I noticed some traffic on my web site from HybridZ and was pleasantly surprised to see a thread opened on the CV axles. Thanks John!
Mods, I'm new to this 'vendor' role, please let me know if I'm breaking procedures etc...
I'll keep this theme to simply answering some of the questions raised above. Please don't hesitate to add questions and I'll continue to answer as best as I can - w/o giving up too much R&D.
"...he seems to be quite a regular in the "Dime" community" - that I am. For the past 7 years I've been a proud owner of a 1972 Datsun 510 2 door, orange. I also own a 1976 280z that currently being built up into another fun toy and R&D test bed for future products. Much of my involvement on 'The Realm' has been sharing in my experimentation (Yamaha R1 carbs on a KA24e and MegaJolt EDIS ignition etc...) and learnings.
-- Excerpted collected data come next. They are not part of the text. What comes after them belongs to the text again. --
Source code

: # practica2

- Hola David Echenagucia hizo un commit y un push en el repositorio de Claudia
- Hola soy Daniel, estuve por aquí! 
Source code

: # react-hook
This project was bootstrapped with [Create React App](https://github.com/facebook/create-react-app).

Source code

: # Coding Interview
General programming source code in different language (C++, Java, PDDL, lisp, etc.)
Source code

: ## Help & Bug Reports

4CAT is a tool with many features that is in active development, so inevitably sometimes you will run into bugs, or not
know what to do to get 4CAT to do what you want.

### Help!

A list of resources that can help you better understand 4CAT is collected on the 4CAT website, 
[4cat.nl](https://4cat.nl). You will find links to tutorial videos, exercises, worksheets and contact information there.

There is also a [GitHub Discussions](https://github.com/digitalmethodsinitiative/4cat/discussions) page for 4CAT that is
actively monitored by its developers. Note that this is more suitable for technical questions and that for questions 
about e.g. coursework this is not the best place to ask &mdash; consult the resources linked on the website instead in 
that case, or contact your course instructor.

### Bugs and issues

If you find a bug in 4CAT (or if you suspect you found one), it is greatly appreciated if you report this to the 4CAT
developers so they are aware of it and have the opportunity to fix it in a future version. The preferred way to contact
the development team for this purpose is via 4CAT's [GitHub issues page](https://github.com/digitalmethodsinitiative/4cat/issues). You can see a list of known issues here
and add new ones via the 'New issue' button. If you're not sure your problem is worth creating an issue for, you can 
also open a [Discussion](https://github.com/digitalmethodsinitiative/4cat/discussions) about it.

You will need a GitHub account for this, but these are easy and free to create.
"..I wonder if he is just cutting flanges off old u-joint axles and welding them on to "CV" axles..." - nope. I manufacture brand new adapters/flanges, accurate up to 4 thousands of an inch on centering/mounting to make them dead smooth. The flange's bolt-hole placement is left to CNC machining for repeatable accuracy.
"...Not sure that they're much better than a u-joint axle though. What's the benefit?" - Several benefits:
As the U-joints in our axles fail, finding replacements has been difficult, at least for me.
Also, with lowered Datsuns, the larger angles within the axle exaggerates a U joint's inability to rotate at a constant speed. These newer CV axles (short for Constant Velocity), can rotate at more consistent speeds with larger angles. The end result is a noticeably smoother ride - even for Datsuns with seemingly fine stock axles. Another reputed benefit is more drivetrain efficiency and a couple percent increase power to the wheels.
"I wonder where the came up with the torque limit. Breaking welds? " :
A LOT of engineering went into these CVs - down to shear calculations, metals selected for the adapters and how it interfaces with the CV, impacts from tempering, redundancy in fastening etc... Calculations showed that the fastening/welding technique is ~20-30% higher than the stubs at their weakest point.
Back to the question, the torque limit was placed because that's the approximate OEM limit that the axle is designed for, and I wanted to limit anyone trying these axles on over the top machines.
As previously posted the axles are comparable to the Subaru STI which are quite capable. My guess on the weakest link now lies in either the axle splines or the shoulder/D bolts themselves.
" Being that the stub axle is such a weak spot..." - I'm not sure where on the stub you are referring to but I do offer an integrated stub CV where an OEM STI stub is directly fastened onto the CV housing - in 3 different manners (it's NOT coming off!). It's really slick with only 4 bolts to fasten the axle onto a clip-in diff setup. A similar R200 version is in the plans for this spring as well.
I hope that answers the questions.
My CV axles are designed to fill a niche market and not directly compete with existing products/vendors. There are already several options for owners with massive HP and/or heavy track duty needs. My CVs, and frankly the basis of all my future products, are intended to be an affordable & original solution that offers a level of reliability (read: lack of maintenance) you expect from a street car, be it stock or with a moderate swap/upgrade powerplant.